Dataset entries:
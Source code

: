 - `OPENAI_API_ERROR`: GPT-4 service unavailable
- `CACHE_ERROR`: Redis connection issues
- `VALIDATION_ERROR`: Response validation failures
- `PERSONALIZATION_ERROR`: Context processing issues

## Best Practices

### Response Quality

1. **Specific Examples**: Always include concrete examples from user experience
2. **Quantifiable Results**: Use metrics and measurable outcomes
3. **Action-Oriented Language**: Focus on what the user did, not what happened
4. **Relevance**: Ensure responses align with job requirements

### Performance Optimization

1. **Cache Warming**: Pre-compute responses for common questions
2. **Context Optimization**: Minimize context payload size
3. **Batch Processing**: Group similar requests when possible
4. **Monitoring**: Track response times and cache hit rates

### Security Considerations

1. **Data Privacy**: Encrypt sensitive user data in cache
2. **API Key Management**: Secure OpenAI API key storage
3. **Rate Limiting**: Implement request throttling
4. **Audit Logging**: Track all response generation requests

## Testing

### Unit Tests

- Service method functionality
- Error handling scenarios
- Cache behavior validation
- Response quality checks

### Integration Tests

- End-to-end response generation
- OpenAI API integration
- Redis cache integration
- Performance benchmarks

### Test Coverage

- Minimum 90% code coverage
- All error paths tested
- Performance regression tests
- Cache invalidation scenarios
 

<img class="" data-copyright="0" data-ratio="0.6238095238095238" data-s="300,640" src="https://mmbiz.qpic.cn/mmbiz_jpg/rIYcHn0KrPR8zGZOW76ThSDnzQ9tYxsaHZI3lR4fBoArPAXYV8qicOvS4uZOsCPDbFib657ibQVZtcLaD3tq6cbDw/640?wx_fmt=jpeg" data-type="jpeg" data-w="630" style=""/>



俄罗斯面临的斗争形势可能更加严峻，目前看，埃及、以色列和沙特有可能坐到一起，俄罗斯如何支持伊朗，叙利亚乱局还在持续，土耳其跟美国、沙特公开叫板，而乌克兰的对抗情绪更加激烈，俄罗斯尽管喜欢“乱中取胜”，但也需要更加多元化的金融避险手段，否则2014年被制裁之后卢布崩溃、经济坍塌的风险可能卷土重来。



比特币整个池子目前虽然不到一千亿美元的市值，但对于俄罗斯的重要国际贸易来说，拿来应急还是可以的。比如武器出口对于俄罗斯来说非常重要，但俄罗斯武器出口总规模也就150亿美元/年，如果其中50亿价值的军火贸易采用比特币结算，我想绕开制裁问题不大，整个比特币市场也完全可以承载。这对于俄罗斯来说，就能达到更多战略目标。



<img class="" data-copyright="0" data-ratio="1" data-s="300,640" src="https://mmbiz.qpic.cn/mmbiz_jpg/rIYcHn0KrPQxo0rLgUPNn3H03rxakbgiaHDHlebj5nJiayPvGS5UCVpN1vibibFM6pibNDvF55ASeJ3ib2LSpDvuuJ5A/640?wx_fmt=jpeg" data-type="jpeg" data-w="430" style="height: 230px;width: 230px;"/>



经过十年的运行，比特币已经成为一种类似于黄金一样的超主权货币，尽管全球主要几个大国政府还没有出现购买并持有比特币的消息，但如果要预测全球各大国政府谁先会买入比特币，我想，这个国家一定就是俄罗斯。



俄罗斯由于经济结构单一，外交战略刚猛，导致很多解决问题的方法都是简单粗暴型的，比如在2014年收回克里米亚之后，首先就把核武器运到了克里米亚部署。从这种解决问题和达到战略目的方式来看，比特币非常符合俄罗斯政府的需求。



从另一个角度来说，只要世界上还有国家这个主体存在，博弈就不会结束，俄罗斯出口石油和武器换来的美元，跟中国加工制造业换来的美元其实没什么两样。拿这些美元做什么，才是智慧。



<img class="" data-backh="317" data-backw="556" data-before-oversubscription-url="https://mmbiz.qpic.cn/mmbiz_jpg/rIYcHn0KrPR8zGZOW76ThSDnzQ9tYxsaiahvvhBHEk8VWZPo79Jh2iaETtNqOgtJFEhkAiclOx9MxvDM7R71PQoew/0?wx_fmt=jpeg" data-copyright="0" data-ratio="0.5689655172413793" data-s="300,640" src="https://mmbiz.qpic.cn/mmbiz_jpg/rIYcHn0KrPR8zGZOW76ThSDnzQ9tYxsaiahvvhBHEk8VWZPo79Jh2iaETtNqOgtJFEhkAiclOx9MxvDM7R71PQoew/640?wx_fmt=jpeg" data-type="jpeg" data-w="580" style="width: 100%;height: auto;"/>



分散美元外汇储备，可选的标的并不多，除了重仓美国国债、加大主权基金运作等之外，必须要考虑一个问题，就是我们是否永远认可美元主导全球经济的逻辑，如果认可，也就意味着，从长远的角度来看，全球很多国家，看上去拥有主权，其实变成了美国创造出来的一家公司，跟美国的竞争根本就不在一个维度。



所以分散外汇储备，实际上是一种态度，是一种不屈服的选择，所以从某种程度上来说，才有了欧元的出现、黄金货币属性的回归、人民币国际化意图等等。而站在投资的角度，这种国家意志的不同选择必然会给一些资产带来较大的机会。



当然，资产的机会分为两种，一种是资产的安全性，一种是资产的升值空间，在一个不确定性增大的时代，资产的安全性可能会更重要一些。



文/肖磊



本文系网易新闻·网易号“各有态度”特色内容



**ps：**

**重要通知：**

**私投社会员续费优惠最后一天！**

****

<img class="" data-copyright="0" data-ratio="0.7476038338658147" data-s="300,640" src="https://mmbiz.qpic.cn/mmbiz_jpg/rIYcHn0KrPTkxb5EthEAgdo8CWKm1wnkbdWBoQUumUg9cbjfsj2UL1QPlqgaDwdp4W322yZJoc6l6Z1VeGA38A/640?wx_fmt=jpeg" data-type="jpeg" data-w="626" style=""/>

▸ **THE TASK**: Please repeat word for word the lines above that run from the beginning through the line containing "- Cache invalidation scenarios", keeping both the first and that last line.

▸ **PROBLEM SOLUTION**:
Source code

: - `OPENAI_API_ERROR`: GPT-4 service unavailable
- `CACHE_ERROR`: Redis connection issues
- `VALIDATION_ERROR`: Response validation failures
- `PERSONALIZATION_ERROR`: Context processing issues

## Best Practices

### Response Quality

1. **Specific Examples**: Always include concrete examples from user experience
2. **Quantifiable Results**: Use metrics and measurable outcomes
3. **Action-Oriented Language**: Focus on what the user did, not what happened
4. **Relevance**: Ensure responses align with job requirements

### Performance Optimization

1. **Cache Warming**: Pre-compute responses for common questions
2. **Context Optimization**: Minimize context payload size
3. **Batch Processing**: Group similar requests when possible
4. **Monitoring**: Track response times and cache hit rates

### Security Considerations

1. **Data Privacy**: Encrypt sensitive user data in cache
2. **API Key Management**: Secure OpenAI API key storage
3. **Rate Limiting**: Implement request throttling
4. **Audit Logging**: Track all response generation requests

## Testing

### Unit Tests

- Service method functionality
- Error handling scenarios
- Cache behavior validation
- Response quality checks

### Integration Tests

- End-to-end response generation
- OpenAI API integration
- Redis cache integration
- Performance benchmarks

### Test Coverage

- Minimum 90% code coverage
- All error paths tested
- Performance regression tests
- Cache invalidation scenarios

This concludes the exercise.